The battery pack contains three AA nickel-metal hydride (NiMH) rechargeable batteries. Although their nominal voltage is only 1.2 V each (3.6 V nominal for the pack of three), they start out at a little over 1.33 V each (4 V for the pack) upon being freshly recharged from an official battery charger. Each cell has a capacity of 2500 mAh.
The weather station logs data every minute, requires no less than 3.5 V unregulated input voltage, and consumes 1.3 mA of current on average. This is considered a low-drain or low-power device. In fact, the battery pack alone could run the device continuously for several months.
Graph of solar panel charging NiMH rechargeable batteries through a Schottky diode.
The graph shows the voltage of the battery pack and the solar panel for three nights and two days. During the night, the battery voltage drops from a high of 4.05 V to a low of 3.95 V due to powering the device and self-discharge.
During the day, the solar panel voltage fluctuates between 3.9 V (the battery pack supplies power to the device) and 4.25 V (the solar panel both powers the device and recharges the battery pack). However, sometimes, due to shadows or clouds, the battery pack seamlessly takes over powering the device.
Because the shape of the solar panel voltage appears similar for each day, it is likely that shadows of nearby fixed objects are the primary cause of solar panel voltage droops during this experiment.
The battery is supposed to back-up the solar panel. In the previous graph, we see that the battery does an excellent job in this role at night and when the solar panel is partially obscured. But will the solar panel continue to operate the device if the battery fails?
Failure due to broken battery wire.
I had the misfortune to test this circumstance due to a battery pack wire that suffered from metal fatigue during shipping or storage. The wire failed unexpectedly during device operation. Let this be a lesson to cut off the ends of pre-stripped wires and to strip your own ends before crimping them into a connector.
Graph of solar panel voltage when charging batteries versus not charging.
Starting on the left of the line graph, notice that the solar panel voltage is between 0.1 and 0.2 volts above the battery. Also, the solar panel voltage fluctuates while the battery slowly rises or is steady.
Suddenly, between the measurements sampled at 12:46 and the measurements at 12:47, both voltages rises to around 5 V. Even if it got very sunny, the solar panel is too small to charge the battery pack that quickly.

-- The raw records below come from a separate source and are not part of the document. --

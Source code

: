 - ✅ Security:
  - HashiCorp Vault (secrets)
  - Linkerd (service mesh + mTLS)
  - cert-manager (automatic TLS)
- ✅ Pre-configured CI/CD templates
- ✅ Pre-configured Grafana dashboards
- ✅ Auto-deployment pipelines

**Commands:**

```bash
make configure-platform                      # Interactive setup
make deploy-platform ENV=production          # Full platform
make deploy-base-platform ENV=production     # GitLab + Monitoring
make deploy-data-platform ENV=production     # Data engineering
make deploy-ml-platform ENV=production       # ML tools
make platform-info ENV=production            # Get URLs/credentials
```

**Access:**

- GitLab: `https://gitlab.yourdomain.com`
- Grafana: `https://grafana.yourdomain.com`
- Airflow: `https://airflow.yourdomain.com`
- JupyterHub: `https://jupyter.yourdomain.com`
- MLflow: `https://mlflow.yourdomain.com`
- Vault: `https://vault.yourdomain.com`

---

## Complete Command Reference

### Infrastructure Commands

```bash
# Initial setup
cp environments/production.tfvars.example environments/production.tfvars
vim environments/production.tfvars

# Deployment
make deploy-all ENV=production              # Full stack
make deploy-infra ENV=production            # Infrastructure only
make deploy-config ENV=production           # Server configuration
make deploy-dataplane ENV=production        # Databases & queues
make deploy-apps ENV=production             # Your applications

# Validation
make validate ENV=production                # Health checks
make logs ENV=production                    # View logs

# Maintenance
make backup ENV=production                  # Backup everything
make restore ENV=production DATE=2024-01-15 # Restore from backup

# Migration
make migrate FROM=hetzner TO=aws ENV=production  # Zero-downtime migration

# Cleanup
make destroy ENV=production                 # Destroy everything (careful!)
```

Instead, as we now know, the battery pack wire broke. Without the batteries to charge, the solar panel had a significantly lighter load, causing the voltage to rise. We can confirm that the battery pack is no longer in the circuit, as the battery voltage mirrors the panel voltage without delay. The difference between the voltages is the drop of diode D3.
This shows that the circuit allows the solar panel to continue to supply power even without the batteries. The effect of light shadows and clouds did not impact device operation, since the solar panel still had enough capacity now that it didn’t have to recharge the batteries. Of course, the device would shut down at nighttime due to the broken battery pack wire.